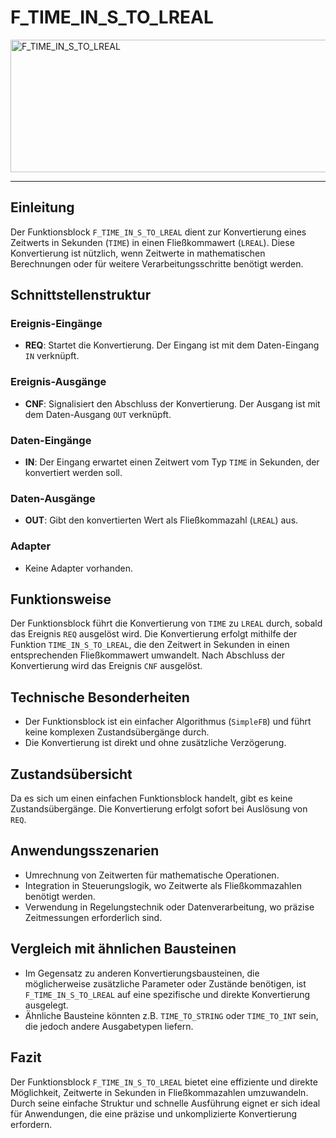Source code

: # F_TIME_IN_S_TO_LREAL

<img width="1518" height="212" alt="F_TIME_IN_S_TO_LREAL" src="https://github.com/user-attachments/assets/918c65c5-b8f3-4a1c-8b73-11ee40e82859" />

* * * * * * * * * *
## Einleitung
Der Funktionsblock `F_TIME_IN_S_TO_LREAL` dient zur Konvertierung eines Zeitwerts in Sekunden (`TIME`) in einen Fließkommawert (`LREAL`). Diese Konvertierung ist nützlich, wenn Zeitwerte in mathematischen Berechnungen oder für weitere Verarbeitungsschritte benötigt werden.

## Schnittstellenstruktur
### **Ereignis-Eingänge**
- **REQ**: Startet die Konvertierung. Der Eingang ist mit dem Daten-Eingang `IN` verknüpft.

### **Ereignis-Ausgänge**
- **CNF**: Signalisiert den Abschluss der Konvertierung. Der Ausgang ist mit dem Daten-Ausgang `OUT` verknüpft.

### **Daten-Eingänge**
- **IN**: Der Eingang erwartet einen Zeitwert vom Typ `TIME` in Sekunden, der konvertiert werden soll.

### **Daten-Ausgänge**
- **OUT**: Gibt den konvertierten Wert als Fließkommazahl (`LREAL`) aus.

### **Adapter**
- Keine Adapter vorhanden.

## Funktionsweise
Der Funktionsblock führt die Konvertierung von `TIME` zu `LREAL` durch, sobald das Ereignis `REQ` ausgelöst wird. Die Konvertierung erfolgt mithilfe der Funktion `TIME_IN_S_TO_LREAL`, die den Zeitwert in Sekunden in einen entsprechenden Fließkommawert umwandelt. Nach Abschluss der Konvertierung wird das Ereignis `CNF` ausgelöst.

## Technische Besonderheiten
- Der Funktionsblock ist ein einfacher Algorithmus (`SimpleFB`) und führt keine komplexen Zustandsübergänge durch.
- Die Konvertierung ist direkt und ohne zusätzliche Verzögerung.

## Zustandsübersicht
Da es sich um einen einfachen Funktionsblock handelt, gibt es keine Zustandsübergänge. Die Konvertierung erfolgt sofort bei Auslösung von `REQ`.

## Anwendungsszenarien
- Umrechnung von Zeitwerten für mathematische Operationen.
- Integration in Steuerungslogik, wo Zeitwerte als Fließkommazahlen benötigt werden.
- Verwendung in Regelungstechnik oder Datenverarbeitung, wo präzise Zeitmessungen erforderlich sind.

## Vergleich mit ähnlichen Bausteinen
- Im Gegensatz zu anderen Konvertierungsbausteinen, die möglicherweise zusätzliche Parameter oder Zustände benötigen, ist `F_TIME_IN_S_TO_LREAL` auf eine spezifische und direkte Konvertierung ausgelegt.
- Ähnliche Bausteine könnten z.B. `TIME_TO_STRING` oder `TIME_TO_INT` sein, die jedoch andere Ausgabetypen liefern.

## Fazit
Der Funktionsblock `F_TIME_IN_S_TO_LREAL` bietet eine effiziente und direkte Möglichkeit, Zeitwerte in Sekunden in Fließkommazahlen umzuwandeln. Durch seine einfache Struktur und schnelle Ausführung eignet er sich ideal für Anwendungen, die eine präzise und unkomplizierte Konvertierung erfordern.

====

After dropping the pictures, please set down the lines from the beginning of the listing through the line containing "## Funktionsweise", both included, exactly as they stand.

**Response**
Source code

: # F_TIME_IN_S_TO_LREAL

<img width="1518" height="212" alt="F_TIME_IN_S_TO_LREAL" src="https://github.com/user-attachments/assets/918c65c5-b8f3-4a1c-8b73-11ee40e82859" />

* * * * * * * * * *
## Einleitung
Der Funktionsblock `F_TIME_IN_S_TO_LREAL` dient zur Konvertierung eines Zeitwerts in Sekunden (`TIME`) in einen Fließkommawert (`LREAL`). Diese Konvertierung ist nützlich, wenn Zeitwerte in mathematischen Berechnungen oder für weitere Verarbeitungsschritte benötigt werden.

## Schnittstellenstruktur
### **Ereignis-Eingänge**
- **REQ**: Startet die Konvertierung. Der Eingang ist mit dem Daten-Eingang `IN` verknüpft.

### **Ereignis-Ausgänge**
- **CNF**: Signalisiert den Abschluss der Konvertierung. Der Ausgang ist mit dem Daten-Ausgang `OUT` verknüpft.

### **Daten-Eingänge**
- **IN**: Der Eingang erwartet einen Zeitwert vom Typ `TIME` in Sekunden, der konvertiert werden soll.

### **Daten-Ausgänge**
- **OUT**: Gibt den konvertierten Wert als Fließkommazahl (`LREAL`) aus.

### **Adapter**
- Keine Adapter vorhanden.

## Funktionsweise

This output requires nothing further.